Surfactants are one of the essential additives included in hydraulic fracturing fluids to decrease interfacial tension to improve flow back to the surface for better well productivity. The surfactant can be adsorbed on the formation surface, changing reservoir wettability, which can be beneficial to the initial oil recovery when the well is put back on production after the fracturing treatment. Considering the high chemical costs and low oil prices, maximizing the utilization of surfactants placed in hydraulic fracturing fluids can be an economical solution.

Due to the unique characteristics of shale formations including low permeability, existence of micro-fractures, and sensitivity to the contact fluids, it is difficult to evaluate the complex microscopic interactions between surfactant and the formation in a traditional laboratory setting. Prior work (Kim et al. 2015) demonstrated the value of a new testing method using Nuclear Magnetic Resonance (NMR) to evaluate the surfactant performance on fracturing fluid flowback recovery. This work further optimizes surfactant to benefit both flowback recovery and oil recovery to provide a recommendation for Eagle Ford formation.

For oil recovery testing, Eagle Ford outcrop cores were aged with associated crude oil from South Texas and then subjected to spontaneous imbibition testing in different commercial surfactants. Upon completion of the initial imbibition, the cores were re-saturated with crude oil to examine the performance of secondary oil recovery, utilizing the adsorbed surfactant on the core without additional surfactants.

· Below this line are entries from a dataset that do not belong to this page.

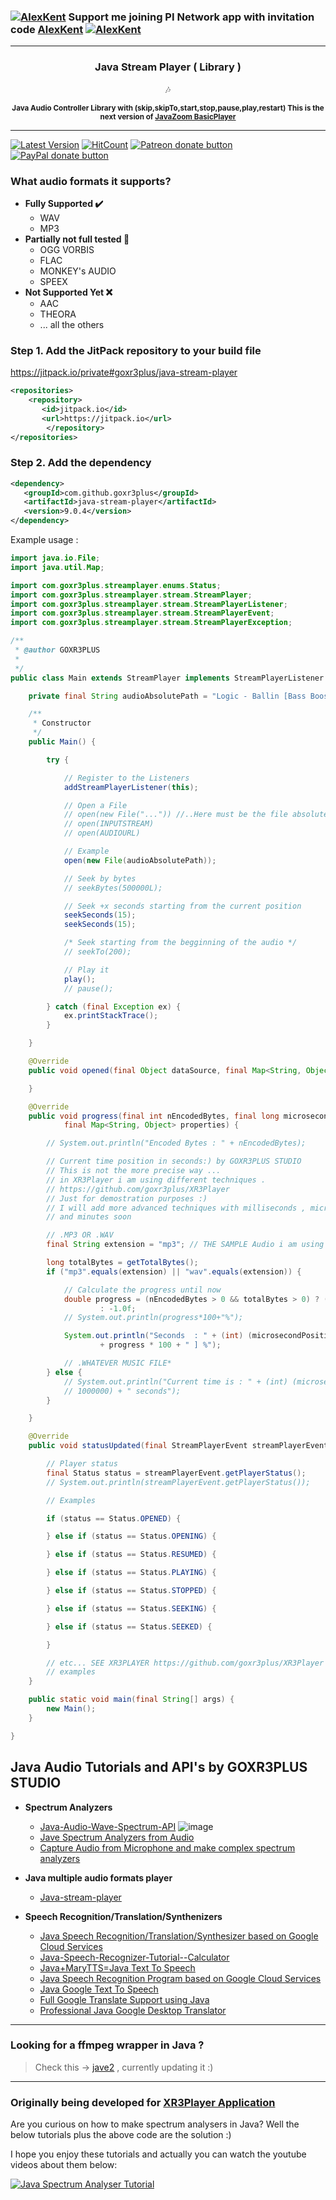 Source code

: ### [![AlexKent](https://user-images.githubusercontent.com/20374208/75432997-f5422100-5957-11ea-87a2-164eb98d83ef.png)](https://www.minepi.com/AlexKent) Support me joining PI Network app with invitation code [AlexKent](https://www.minepi.com/AlexKent) [![AlexKent](https://user-images.githubusercontent.com/20374208/75432997-f5422100-5957-11ea-87a2-164eb98d83ef.png)](https://www.minepi.com/AlexKent)

--- 

<h3 align="center" > Java Stream Player ( Library )</h3> 
<p align="center"> 
🎶
</p> 
<p align="center">
<sup>
<b>Java Audio Controller Library with (skip,skipTo,start,stop,pause,play,restart) </b>
<b> This is the next version of <a href="http://www.javazoom.net/jlgui/api.html" target="_blank">JavaZoom BasicPlayer</a> </b> 
</sup>
</p>  
 
---

[![Latest Version](https://img.shields.io/github/release/goxr3plus/java-stream-player.svg?style=flat-square)](https://github.com/goxr3plus/java-stream-player/releases)
[![HitCount](http://hits.dwyl.io/goxr3plus/java-stream-player.svg)](http://hits.dwyl.io/goxr3plus/java-stream-player)
<a href="https://patreon.com/preview/8adae1b75d654b2899e04a9e1111f0eb" title="Donate to this project using Patreon"><img src="https://img.shields.io/badge/patreon-donate-yellow.svg" alt="Patreon donate button" /></a>
<a href="https://www.paypal.me/GOXR3PLUSCOMPANY" title="Donate to this project using Paypal"><img src="https://img.shields.io/badge/paypal-donate-yellow.svg" alt="PayPal donate button" /></a>

### What audio formats it supports?
- **Fully Supported ✔️**
  - WAV
  - MP3
- **Partially not full tested 🚧**
  -  OGG VORBIS
  -  FLAC
  -  MONKEY's AUDIO
  -  SPEEX
- **Not Supported Yet ❌** 
  -  AAC
  -  THEORA
  -  ... all the others


### Step 1.  Add the JitPack repository to your build file
https://jitpack.io/private#goxr3plus/java-stream-player
``` XML
<repositories>
	<repository>
	   <id>jitpack.io</id>
	   <url>https://jitpack.io</url>
        </repository>
</repositories>
```

###  Step 2. Add the dependency
``` XML
<dependency>
   <groupId>com.github.goxr3plus</groupId>
   <artifactId>java-stream-player</artifactId>
   <version>9.0.4</version>
</dependency>
```

Example usage :

``` JAVA
import java.io.File;
import java.util.Map;

import com.goxr3plus.streamplayer.enums.Status;
import com.goxr3plus.streamplayer.stream.StreamPlayer;
import com.goxr3plus.streamplayer.stream.StreamPlayerListener;
import com.goxr3plus.streamplayer.stream.StreamPlayerEvent;
import com.goxr3plus.streamplayer.stream.StreamPlayerException;

/**
 * @author GOXR3PLUS
 *
 */
public class Main extends StreamPlayer implements StreamPlayerListener {

    private final String audioAbsolutePath = "Logic - Ballin [Bass Boosted].mp3";

    /**
     * Constructor
     */
    public Main() {

        try {

            // Register to the Listeners
            addStreamPlayerListener(this);

            // Open a File
            // open(new File("...")) //..Here must be the file absolute path
            // open(INPUTSTREAM)
            // open(AUDIOURL)

            // Example
            open(new File(audioAbsolutePath));

            // Seek by bytes
            // seekBytes(500000L);

            // Seek +x seconds starting from the current position
            seekSeconds(15);
            seekSeconds(15);

            /* Seek starting from the begginning of the audio */
            // seekTo(200);

            // Play it
            play();
            // pause();

        } catch (final Exception ex) {
            ex.printStackTrace();
        }

    }

    @Override
    public void opened(final Object dataSource, final Map<String, Object> properties) {

    }

    @Override
    public void progress(final int nEncodedBytes, final long microsecondPosition, final byte[] pcmData,
            final Map<String, Object> properties) {

        // System.out.println("Encoded Bytes : " + nEncodedBytes);

        // Current time position in seconds:) by GOXR3PLUS STUDIO
        // This is not the more precise way ...
        // in XR3Player i am using different techniques .
        // https://github.com/goxr3plus/XR3Player
        // Just for demostration purposes :)
        // I will add more advanced techniques with milliseconds , microseconds , hours
        // and minutes soon

        // .MP3 OR .WAV
        final String extension = "mp3"; // THE SAMPLE Audio i am using is .MP3 SO ... :)

        long totalBytes = getTotalBytes();
        if ("mp3".equals(extension) || "wav".equals(extension)) {

            // Calculate the progress until now
            double progress = (nEncodedBytes > 0 && totalBytes > 0) ? (nEncodedBytes * 1.0f / totalBytes * 1.0f)
                    : -1.0f;
            // System.out.println(progress*100+"%");

            System.out.println("Seconds  : " + (int) (microsecondPosition / 1000000) + " s " + "Progress: [ "
                    + progress * 100 + " ] %");

            // .WHATEVER MUSIC FILE*
        } else {
            // System.out.println("Current time is : " + (int) (microsecondPosition /
            // 1000000) + " seconds");
        }

    }

    @Override
    public void statusUpdated(final StreamPlayerEvent streamPlayerEvent) {

        // Player status
        final Status status = streamPlayerEvent.getPlayerStatus();
        // System.out.println(streamPlayerEvent.getPlayerStatus());

        // Examples

        if (status == Status.OPENED) {

        } else if (status == Status.OPENING) {

        } else if (status == Status.RESUMED) {

        } else if (status == Status.PLAYING) {

        } else if (status == Status.STOPPED) {

        } else if (status == Status.SEEKING) {

        } else if (status == Status.SEEKED) {

        }

        // etc... SEE XR3PLAYER https://github.com/goxr3plus/XR3Player for advanced
        // examples
    }

    public static void main(final String[] args) {
        new Main();
    }

}
```


## Java Audio Tutorials and API's by GOXR3PLUS STUDIO
 - **Spectrum Analyzers**
   - [Java-Audio-Wave-Spectrum-API](https://github.com/goxr3plus/Java-Audio-Wave-Spectrum-API)
    ![image](https://github.com/goxr3plus/Java-Audio-Wave-Spectrum-API/raw/master/images/Screenshot_2.jpg?raw=true)
   - [Jave Spectrum Analyzers from Audio](https://github.com/goxr3plus/Java-Spectrum-Analyser-Tutorials)
   - [Capture Audio from Microphone and make complex spectrum analyzers](https://github.com/goxr3plus/Java-Microphone-Audio-Spectrum-Analyzers-Tutorial)
  
 - **Java multiple audio formats player**
   - [Java-stream-player](https://github.com/goxr3plus/java-stream-player)
  
 - **Speech Recognition/Translation/Synthenizers**
   - [Java Speech Recognition/Translation/Synthesizer based on Google Cloud Services](https://github.com/goxr3plus/java-google-speech-api)
   - [Java-Speech-Recognizer-Tutorial--Calculator](https://github.com/goxr3plus/Java-Speech-Recognizer-Tutorial--Calculator)
   - [Java+MaryTTS=Java Text To Speech](https://github.com/goxr3plus/Java-Text-To-Speech-Tutorial)
   - [Java Speech Recognition Program based on Google Cloud Services ](https://github.com/goxr3plus/Java-Google-Speech-Recognizer)
   - [Java Google Text To Speech](https://github.com/goxr3plus/Java-Google-Text-To-Speech)
   - [Full Google Translate Support using Java](https://github.com/goxr3plus/java-google-translator)
   - [Professional Java Google Desktop Translator](https://github.com/goxr3plus/Java-Google-Desktop-Translator)



---

### Looking for a ffmpeg wrapper in Java ?
> Check this -> [jave2](https://github.com/a-schild/jave2) , currently updating it :)

---

### Originally being developed for [XR3Player Application](https://github.com/goxr3plus/XR3Player)

Are you curious on how to make spectrum analysers in Java? Well the below tutorials plus the above code are the solution :)

I hope you enjoy these tutorials and actually you can watch the youtube videos about them below:


[![Java Spectrum Analyser Tutorial](http://img.youtube.com/vi/lwlioga8Row/0.jpg)](https://www.youtube.com/watch?v=lwlioga8Row)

For fracturing fluid recovery testing, dry Eagle Ford outcrop cores were saturated in fracturing fluid formulated with a surfactant, followed by lab-simulated flowback recovery using vacuum. The fluid volume change in the core was quantified using NMR. The fluid recovery efficiency was defined as the ratio of the recovered fluid volume after the simulated flowback to the saturated fluid volume in the core during the treatment.

The cores treated with four surfactants—S1, S3, S4, and S6—showed improved initial oil recovery compared to the baseline without surfactant. The core treated with S3 had the best ultimate recovery, recovering 30.5 % of the oil after 15 days, which is 176.5 % improvement compared to the core treated with the baseline fluid with no surfactant. For flowback recovery, the core treated with S1 had the most fluid recovery, flowing back 28.4 percent more treatment fluid than the core treated without any surfactant. Considering both oil recovery and flowback recovery performance, the Eagle Ford outcrop cores treated with S1 and S3 had the best results.

Currently, hydraulic fracturing surfactant selection for shale is based on minimal testing or even solely on experience gained from conventional formations, rather than demonstrated performance in particular shale formations. This work serves as the guideline for selecting fracturing fluid surfactants for use in the Eagle Ford shale to benefit both flowback recovery and initial oil recovery.